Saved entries
= = = =
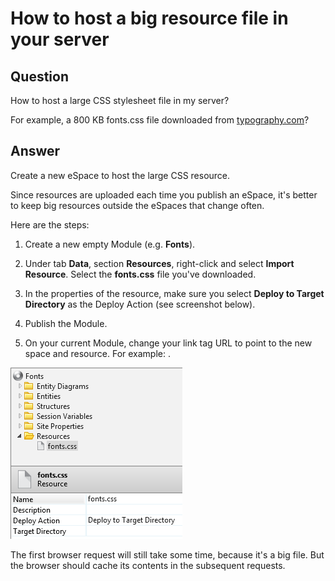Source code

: # How to host a big resource file in your server

## Question

How to host a large CSS stylesheet file in my server?

For example, a 800 KB fonts.css file downloaded from [typography.com](http://typography.com/)?

## Answer

Create a new eSpace to host the large CSS resource.

Since resources are uploaded each time you publish an eSpace, it's better to keep big resources outside the eSpaces that change often.

Here are the steps:

1. Create a new empty Module (e.g. **Fonts**).

2. Under tab **Data**, section **Resources**, right-click and select **Import Resource**. Select the **fonts.css** file you've downloaded.

3. In the properties of the resource, make sure you select **Deploy to Target Directory** as the Deploy Action (see screenshot below).

4. Publish the Module.

5. On your current Module, change your link tag URL to point to the new space and resource. For example: <link type="text/css" rel="stylesheet" href="**/Fonts/fonts.css**" />.

![image alt text](images/How-to-host-a-big-resource-file-in-your-server_0.png)

<div class="info" markdown="1">
The first browser request will still take some time, because it's a big file. But the browser should cache its contents in the subsequent requests.
</div>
= = = =
■ **Work task**
Across the data above, how many lines carry the word "Create"? Only the number is needed.

■ **Answer to this task**
2